The thundering storms make mornings good research time. I pour over books and websites and bus schedules to piece my days together. One tour guide touts SanTelmo's "faded grandeur". Another the bright colors of Boca... A poverty stricken barrio that became the most colorful after using boatyard leftovers to paint the homes. The tour books make it very clear it is still a poor area and whatever you do do not leave the tourist area. Tourists books are a little strange.
They celebrate Chinese New Year here--perfect! My second day in the art residency at Buenos Aires and celebration of a new start! There is a large Chinese population here with a run on small food markets. The announcer explains the story of the dragon dance. At one point he says: "The next time you buy your groceries, know this is what all those ppl working in fruit markets believe is true..." Apperntly this celebration is also an introduction to the holiday.

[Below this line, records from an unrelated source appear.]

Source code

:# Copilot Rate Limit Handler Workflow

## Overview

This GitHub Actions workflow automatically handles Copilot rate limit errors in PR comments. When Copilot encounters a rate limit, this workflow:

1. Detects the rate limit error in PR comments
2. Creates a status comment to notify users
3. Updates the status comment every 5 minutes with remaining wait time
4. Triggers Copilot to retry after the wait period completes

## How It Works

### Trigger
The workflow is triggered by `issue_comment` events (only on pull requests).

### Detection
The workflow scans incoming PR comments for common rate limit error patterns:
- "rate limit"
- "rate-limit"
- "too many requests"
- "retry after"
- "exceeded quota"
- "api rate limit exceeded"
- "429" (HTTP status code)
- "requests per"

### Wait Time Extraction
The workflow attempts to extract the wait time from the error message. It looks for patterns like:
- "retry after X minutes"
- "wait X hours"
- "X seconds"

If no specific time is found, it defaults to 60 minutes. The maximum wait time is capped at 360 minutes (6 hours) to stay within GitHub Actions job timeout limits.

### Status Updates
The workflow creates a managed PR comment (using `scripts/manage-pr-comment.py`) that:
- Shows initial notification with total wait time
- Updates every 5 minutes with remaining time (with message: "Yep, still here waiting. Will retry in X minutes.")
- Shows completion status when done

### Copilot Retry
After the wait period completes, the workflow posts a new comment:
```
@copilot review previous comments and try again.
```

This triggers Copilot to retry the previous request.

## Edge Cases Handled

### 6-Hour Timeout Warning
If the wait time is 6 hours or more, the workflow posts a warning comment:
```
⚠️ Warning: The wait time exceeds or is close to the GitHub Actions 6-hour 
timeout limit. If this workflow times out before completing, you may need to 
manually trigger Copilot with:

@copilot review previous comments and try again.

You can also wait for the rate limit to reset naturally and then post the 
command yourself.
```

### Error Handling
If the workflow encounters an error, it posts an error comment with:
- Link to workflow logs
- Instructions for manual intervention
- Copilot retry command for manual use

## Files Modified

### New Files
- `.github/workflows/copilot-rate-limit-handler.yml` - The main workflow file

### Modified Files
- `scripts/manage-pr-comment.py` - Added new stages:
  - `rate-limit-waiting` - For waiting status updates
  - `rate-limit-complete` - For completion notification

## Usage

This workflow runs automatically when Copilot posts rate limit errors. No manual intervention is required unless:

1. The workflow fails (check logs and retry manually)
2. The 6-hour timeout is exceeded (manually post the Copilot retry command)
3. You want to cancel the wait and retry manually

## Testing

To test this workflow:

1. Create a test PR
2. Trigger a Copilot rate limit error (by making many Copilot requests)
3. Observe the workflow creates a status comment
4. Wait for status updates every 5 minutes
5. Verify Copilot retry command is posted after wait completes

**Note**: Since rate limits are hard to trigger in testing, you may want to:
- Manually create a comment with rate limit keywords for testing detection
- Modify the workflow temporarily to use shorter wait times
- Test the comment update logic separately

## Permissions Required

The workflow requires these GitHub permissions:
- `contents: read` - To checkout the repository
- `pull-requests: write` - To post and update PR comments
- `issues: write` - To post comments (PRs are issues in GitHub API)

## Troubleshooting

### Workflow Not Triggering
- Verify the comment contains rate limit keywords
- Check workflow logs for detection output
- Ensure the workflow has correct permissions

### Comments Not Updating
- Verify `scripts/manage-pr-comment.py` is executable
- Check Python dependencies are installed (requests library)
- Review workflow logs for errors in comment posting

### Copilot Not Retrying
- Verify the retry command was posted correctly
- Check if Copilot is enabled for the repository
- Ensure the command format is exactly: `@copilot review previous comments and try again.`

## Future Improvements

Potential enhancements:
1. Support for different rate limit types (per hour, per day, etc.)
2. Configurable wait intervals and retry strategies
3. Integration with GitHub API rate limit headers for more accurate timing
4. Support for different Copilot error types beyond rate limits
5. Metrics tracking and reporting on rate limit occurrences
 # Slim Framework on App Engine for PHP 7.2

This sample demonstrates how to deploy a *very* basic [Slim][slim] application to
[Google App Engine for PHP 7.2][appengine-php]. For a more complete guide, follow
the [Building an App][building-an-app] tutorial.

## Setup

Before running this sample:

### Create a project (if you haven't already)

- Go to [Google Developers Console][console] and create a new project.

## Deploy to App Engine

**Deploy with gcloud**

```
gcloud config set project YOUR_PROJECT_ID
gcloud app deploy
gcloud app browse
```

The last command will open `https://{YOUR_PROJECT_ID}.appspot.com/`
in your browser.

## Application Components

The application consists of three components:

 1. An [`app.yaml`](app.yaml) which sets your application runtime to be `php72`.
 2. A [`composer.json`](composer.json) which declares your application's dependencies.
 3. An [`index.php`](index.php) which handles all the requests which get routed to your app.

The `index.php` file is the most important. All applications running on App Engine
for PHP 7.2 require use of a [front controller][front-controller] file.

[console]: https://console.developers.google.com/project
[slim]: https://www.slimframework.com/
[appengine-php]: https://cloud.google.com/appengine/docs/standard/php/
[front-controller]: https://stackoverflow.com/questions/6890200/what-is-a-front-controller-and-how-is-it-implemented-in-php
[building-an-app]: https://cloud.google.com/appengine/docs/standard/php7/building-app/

I dutifully visit the list of museums and openings Frank gives me. It seems like standard homework that leads me to a touristy area and the Museo Nacional de Bello Artes. A beautiful collection of European art. Sadly the second floor w/regional artists is under construction. I traipse to the top floor for work from a contemporary photographer. Black and white portraits, extremely close, extremely large. The walls are filled with faces of old woman. There are two photos of each woman: one with the fluffy hairdos of woman of that age. The other, with a white kerchief around, tying their hair back. Without the fluffiness of hair, the shape of the face Is different. I can't help but meditate on the cause behind ages' deep wrinkles .With and without a white scarf hair. There is no longer a visual balance to the deep austere lines of age of many if the faces. I don't understand much of the text. Not sure if the scarf is a social comment or traditional symbol but I like the idea of alter egos. Like a super hero cape.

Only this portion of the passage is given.